Aktie tief im Minus
United Internet kappt Umsatz-Prognose

Der Internetdienstleister United Internet hat seine Umsatzprognose für das laufende Geschäftsjahr gekappt. Die Aktie geriet massiv unter Druck.

dpa-afx MONTABAUR. Statt eines Zuwachses von 20 Prozent werde nun mit einem Plus von 16 Prozent gerechnet, sagte Finanzvorstand Norbert Lang am Mittwoch in Frankfurt. Beim Ergebnis erwarte er unverändert ein Plus von 20 Prozent. Die Absenkung begründete er mit negativen Währungseffekten sowie einem schwächeren Online-Werbegeschäft, was mit der Abkühlung der Konjunktur zusammenhänge. Hinter den Erwartungen zurück bleibt auch das Breitbandgeschäft, was die Aktie der Gesellschaft massiv unter Druck setzte.

Nachdem die Gesellschaft in der ersten Jahreshälfte 170 000 neue DSL-Kunden unter Vertrag nahm, rechnet Vorstandschef Ralph Dommermuth nun für die zweite Hälfte mit 120 000 Neukunden. Grund zur Sorge sieht der Manager nicht: Allerdings werde es eine höhere Kündigungsrate geben, da vor 24 Monaten eine große Werbeaktion gelaufen sei und diese Kunden jetzt erstmals kündigen könnten, sagte Dommermuth. "Das Geschäft läuft weiter gut."

Dennoch sieht United Internet (1 & 1, GMX, Web.de) Handlungsbedarf und hat sich dazu maßgeblich an den Wettbewerbern Versatel und Freenet beteiligt. Dommermuth bekräftigte, dass er an der Übernahme des DSL-Geschäfts von Freenet interessiert ist. Der Verkauf der Sparte, für die auch Vodafone bietet, soll bis zum Jahresende abgeschlossen werden.

Dommermuth erneuerte die Kritik an Freenet-Chef Eckhard Spoerr: Dieser habe nicht das Vertrauen des Kapitalmarkts und der Mitarbeiter und sei daher nicht der richtige für die Integration von Debitel, Talkline und dug in die Freenet AG. Mit dem Debitel-Kauf hatte Spoerr eine Übernahme durch United Internet verhindert, die mit Drillisch der größte Aktionär von Freenet ist.

Die Beteiligungen an den Wettbewerbern schmälerte das Ergebnis von United Internet um 20,2 Mill. Euro, was unter anderem mit höheren Zinszahlungen für Kredite zusammenhängt.
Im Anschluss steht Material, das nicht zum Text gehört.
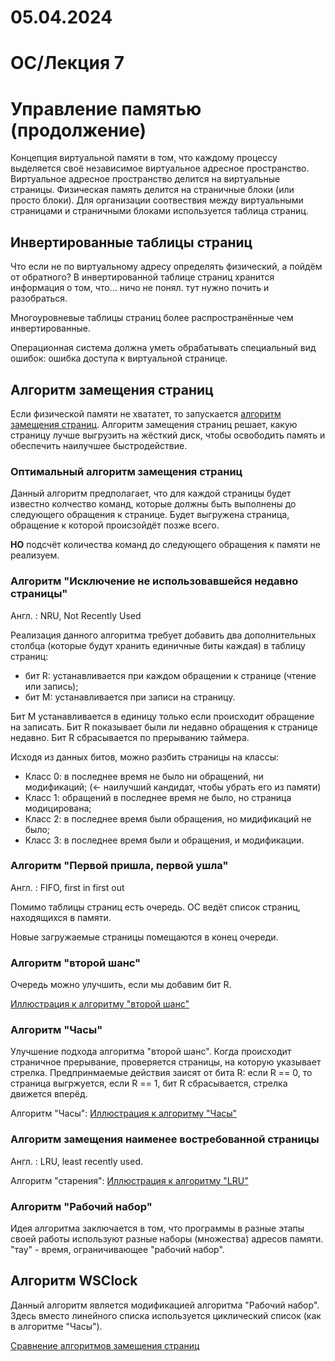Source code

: # 05.04.2024

# ОС/Лекция 7

# Управление памятью (продолжение)

Концепция виртуальной памяти в том, что каждому процессу выделяется своё независимое виртуальное адресное пространство. Виртуальное адресное пространство делится на виртуальные страницы. Физическая память делится на страничные блоки (или просто блоки). Для организации соотвествия между виртуальными страницами и страничными блоками используется таблица страниц.

## Инвертированные таблицы страниц

Что если не по виртуальному адресу определять физический, а пойдём от обратного? В инвертированной таблице страниц хранится информация о том, что... ничо не понял. тут нужно почить и разобраться.

Многоуровневые таблицы страниц более распространённые чем инвертированные.

Операционная система должна уметь обрабатывать специальный вид ошибок: ошибка доступа к виртуальной странице. 

## Алгоритм замещения страниц

Если физической памяти не хвататет, то запускается <u>алгоритм замещения страниц</u>. Алгоритм замещения страниц решает, какую страницу лучше выгрузить на жёсткий диск, чтобы освободить память и обеспечить наилучшее быстродействие.

### Оптимальный алгоритм замещения страниц

Данный алгоритм предполагает, что для каждой страницы будет известно колчество команд, которые должны быть выполнены до следующего обращения к странице. Будет выгружена страница, обращение к которой происзойдёт позже всего.

**НО** подсчёт количества команд до следующего обращения к памяти не реализуем.

### Алгоритм "Исключение не использовавшейся недавно страницы"

Англ. : NRU, Not Recently Used

Реализация данного алгоритма требует добавить два дополнительных столбца (которые будут хранить единичные биты каждая) в таблицу страниц:
- бит R: устанавливается при каждом обращении к странице (чтение или запись);
- бит M: устанавливается при записи на страницу.

Бит M устанавливается в единицу только если происходит обращение на записать. Бит R показывает были ли недавно обращения к странице недавно. Бит R сбрасывается по прерыванию таймера.

Исходя из данных битов, можно разбить страницы на классы:
- Класс 0: в последнее время не было ни обращений, ни модификаций; (<- наилучший кандидат, чтобы убрать его из памяти)
- Класс 1: обращений в последнее время не было, но страница модицирована;
- Класс 2: в последнее время были обращения, но мидификаций не было;
- Класс 3: в последнее время были и обращения, и модификации.

### Алгоритм "Первой пришла, первой ушла"

Англ. : FIFO, first in first out

Помимо таблицы страниц есть очередь. ОС ведёт список страниц, находящихся в памяти.

Новые загружаемые страницы помещаются в конец очереди.

### Алгоритм "второй шанс"

Очередь можно улучшить, если мы добавим бит R.

[Иллюстрация к алгоритму "второй шанс"](../assets/suai_os_secon_chanse_algo.jpg)

### Алгоритм "Часы"

Улучшение подхода алгоритма "второй шанс". Когда происходит страничное прерывание, проверяется страницы, на которую указывает стрелка. Предпринмаемые действия заисят от бита R:
		если R == 0, то страница выгржуется,
		если R == 1, бит R сбрасывается, стрелка движется вперёд.

Алгоритм "Часы":
[Иллюстрация к алгоритму "Часы"](../assets/suai_os_clock_algo.png)

### Алгоритм замещения наименее востребованной страницы

Англ. : LRU, least recently used.

Алгоритм "старения":
[Иллюстрация к алгоритму "LRU"](../assets/suai_os_lru_algo.png)

### Алгоритм "Рабочий набор"

Идея алгоритма заключается в том, что программы в разные этапы своей работы используют разные наборы (множества) адресов памяти. "тау" - время, ограничивающее "рабочий набор".

## Алгоритм WSClock

Данный алгоритм является модификацией алгоритма "Рабочий набор". Здесь вместо линейного списка используется циклический список (как в алгоритме "Часы").

[Сравнение алгоритмов замещения страниц](../assets/suai_os_virtual_pages_algo_comparison.png)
Ungeachtet der Belastungen erzielte die Gesellschaft im abgelaufenen Quartal ein Gewinnplus. Der Überschuss wuchs um 14 Prozent auf 45,2 Mill. Euro und der Umsatz um 14,2 Prozent auf 412,4 Mill. Euro. Beim Gewinn vor Steuern, Zinsen und Abschreibungen (Ebitda) verbuchte United Internet einen Zuschlag um 12,6 Prozent auf 88,6 Mill. Euro.

Profitiert hat die Gesellschaft vom Webhosting-Geschäft - also der Betreuung von Internetseiten. United Internet gehört in dem Bereich zu den weltweit führenden Anbietern und baut die Position weiter aus. Mit der Quartalsbilanz verfehlte United Internet die Erwartungen der von dpa-AFX befragten Analysten.

An der Börse brach die Aktie im frühen Handel um mehr als 13 Prozent ein und notierte zuletzt 5,1 Prozent schwächer. "Die Prognosesenkung ist nicht so massiv. Aussagen zum DSL-Markt wiegen schwerer - das ist schließlich das Kerngeschäft", sagte ein Aktienhändler. So sei die Schwäche im DSL-Geschäft nicht saisonal, das Wachstum verlangsame sich deutlich und insbesondere Kabelbetreiber gewännen an Boden.